#### WHAT IS REQUIRED:
Leave out every picture, and restate word for word only the lines from the one containing "- Grave de Peralta" through the end of the material.

#### TASK DATA:
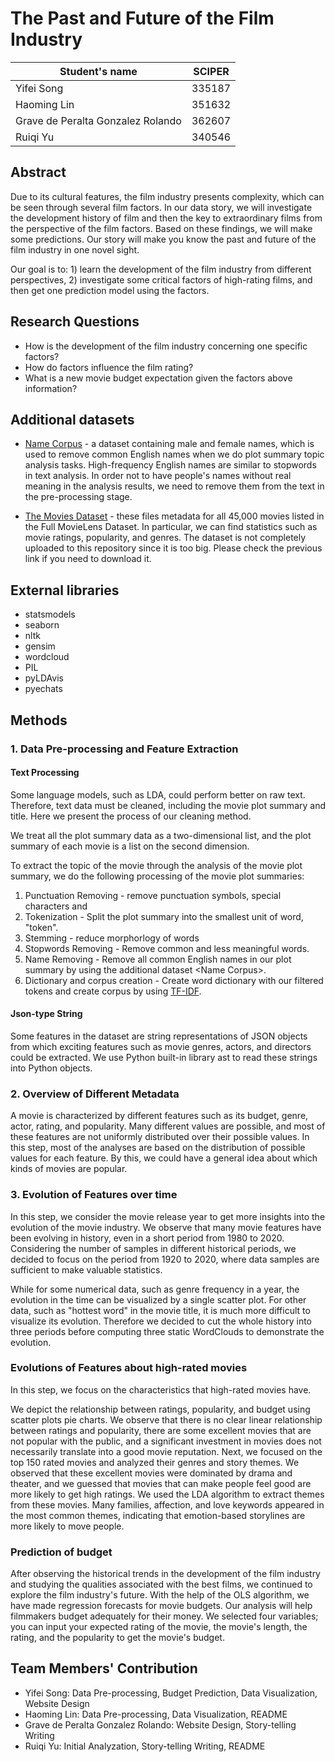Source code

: # The Past and Future of the Film Industry

| Student's name                    | SCIPER |
| --------------------------------- | ------ |
| Yifei Song                        | 335187 |
| Haoming Lin                       | 351632 |
| Grave de Peralta Gonzalez Rolando | 362607 |
| Ruiqi Yu                          | 340546 |

## Abstract

Due to its cultural features, the film industry presents complexity, which can be seen through several film factors. In our data story, we will investigate the development history of film and then the key to extraordinary films from the perspective of the film factors. Based on these findings, we will make some predictions. Our story will make you know the past and future of the film industry in one novel sight.

Our goal is to: 1) learn the development of the film industry from different perspectives, 2) investigate some critical factors of high-rating films, and then get one prediction model using the factors.

## Research Questions

- How is the development of the film industry concerning one specific factors?
- How do factors influence the film rating?
- What is a new movie budget expectation given the factors above information?

## Additional datasets

- [Name Corpus](https://www.kaggle.com/datasets/nltkdata/names?resource=download) - a dataset containing male and female names, which is used to remove common English names when we do plot summary topic analysis tasks. High-frequency English names are similar to stopwords in text analysis. In order not to have people's names without real meaning in the analysis results, we need to remove them from the text in the pre-processing stage.

- [The Movies Dataset](https://www.kaggle.com/datasets/rounakbanik/the-movies-dataset) - these files metadata for all 45,000 movies listed in the Full MovieLens Dataset. In particular, we can find statistics such as movie ratings, popularity, and genres. The dataset is not completely uploaded to this repository since it is too big. Please check the previous link if you need to download it. 

## External libraries

- statsmodels
- seaborn
- nltk
- gensim
- wordcloud
- PIL
- pyLDAvis
- pyechats

## Methods

### 1. Data Pre-processing and Feature Extraction

<!-- #### Revenue Processing

We take into account that income is not the same as an indicator such as a score, but its value fluctuates depending on the era, country and special events, which means that economic activities such as inflation have to be taken into account. Therefore, we created a new column "Revenue_ratio", which represents the percentage of a movie's revenue in the total box office revenue of the year. This can reduce the difference in revenue due to inflation to a certain extent. -->

#### Text Processing

Some language models, such as LDA, could perform better on raw text. Therefore, text data must be cleaned, including the movie plot summary and title. Here we present the process of our cleaning method. 

We treat all the plot summary data as a two-dimensional list, and the plot summary of each movie is a list on the second dimension.

To extract the topic of the movie through the analysis of the movie plot summary, we do the following processing of the movie plot summaries:

1. Punctuation Removing - remove punctuation symbols, special characters and
2. Tokenization - Split the plot summary into the smallest unit of word, "token".
3. Stemming - reduce morphorlogy of words 
4. Stopwords Removing - Remove common and less meaningful words.
5. Name Removing - Remove all common English names in our plot summary by using the additional dataset \<Name Corpus\>.
6. Dictionary and corpus creation - Create word dictionary with our filtered tokens and create corpus by using [TF-IDF](https://fr.wikipedia.org/wiki/TF-IDF#:~:text=Le%20TF%2DIDF%20(de%20l,dans%20la%20fouille%20de%20textes)).

#### Json-type String

Some features in the dataset are string representations of JSON objects from which exciting features such as movie genres, actors, and directors could be extracted. We use Python built-in library ast to read these strings into Python objects.

### 2. Overview of Different Metadata

A movie is characterized by different features such as its budget, genre, actor, rating, and popularity. 
Many different values are possible, and most of these features are not uniformly distributed over their possible values.
In this step, most of the analyses are based on the distribution of possible values for each feature. 
By this, we could have a general idea about which kinds of movies are popular.

### 3. Evolution of Features over time

In this step, we consider the movie release year to get more insights into the evolution of the movie industry. 
We observe that many movie features have been evolving in history, even in a short period from 1980 to 2020. Considering the number of samples in different historical periods, we decided to focus on the period from 1920 to 2020, where data samples are sufficient to make valuable statistics. 

While for some numerical data, such as genre frequency in a year, the evolution in the time can be visualized by a single scatter plot. For other data, such as "hottest word" in the movie title, it is much more difficult to visualize its evolution. Therefore we decided to cut the whole history into three periods before computing three static WordClouds to demonstrate the evolution. 

### Evolutions of Features about high-rated movies

In this step, we focus on the characteristics that high-rated movies have.

We depict the relationship between ratings, popularity, and budget using scatter plots pie charts. We observe that there is no clear linear relationship between ratings and popularity, there are some excellent movies that are not popular with the public, and a significant investment in movies does not necessarily translate into a good movie reputation.
Next, we focused on the top 150 rated movies and analyzed their genres and story themes. We observed that these excellent movies were dominated by drama and theater, and we guessed that movies that can make people feel good are more likely to get high ratings. We used the LDA algorithm to extract themes from these movies. Many families, affection, and love keywords appeared in the most common themes, indicating that emotion-based storylines are more likely to move people.

### Prediction of budget

After observing the historical trends in the development of the film industry and studying the qualities associated with the best films, we continued to explore the film industry's future. With the help of the OLS algorithm, we have made regression forecasts for movie budgets. Our analysis will help filmmakers budget adequately for their money. We selected four variables; you can input your expected rating of the movie, the movie's length, the rating, and the popularity to get the movie's budget.

## Team Members' Contribution

- Yifei Song: Data Pre-processing, Budget Prediction, Data Visualization, Website Design
- Haoming Lin: Data Pre-processing, Data Visualization, README
- Grave de Peralta Gonzalez Rolando: Website Design, Story-telling Writing
- Ruiqi Yu: Initial Analyzation,  Story-telling Writing, README


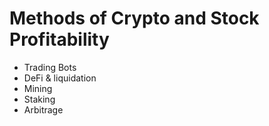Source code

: # Methods of Crypto and Stock Profitability

- Trading Bots
- DeFi & liquidation
- Mining
- Staking
- Arbitrage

#### COMPLETED TASK:
- Grave de Peralta Gonzalez Rolando: Website Design, Story-telling Writing
- Ruiqi Yu: Initial Analyzation,  Story-telling Writing, README


Source code

: # Methods of Crypto and Stock Profitability

- Trading Bots
- DeFi & liquidation
- Mining
- Staking
- Arbitrage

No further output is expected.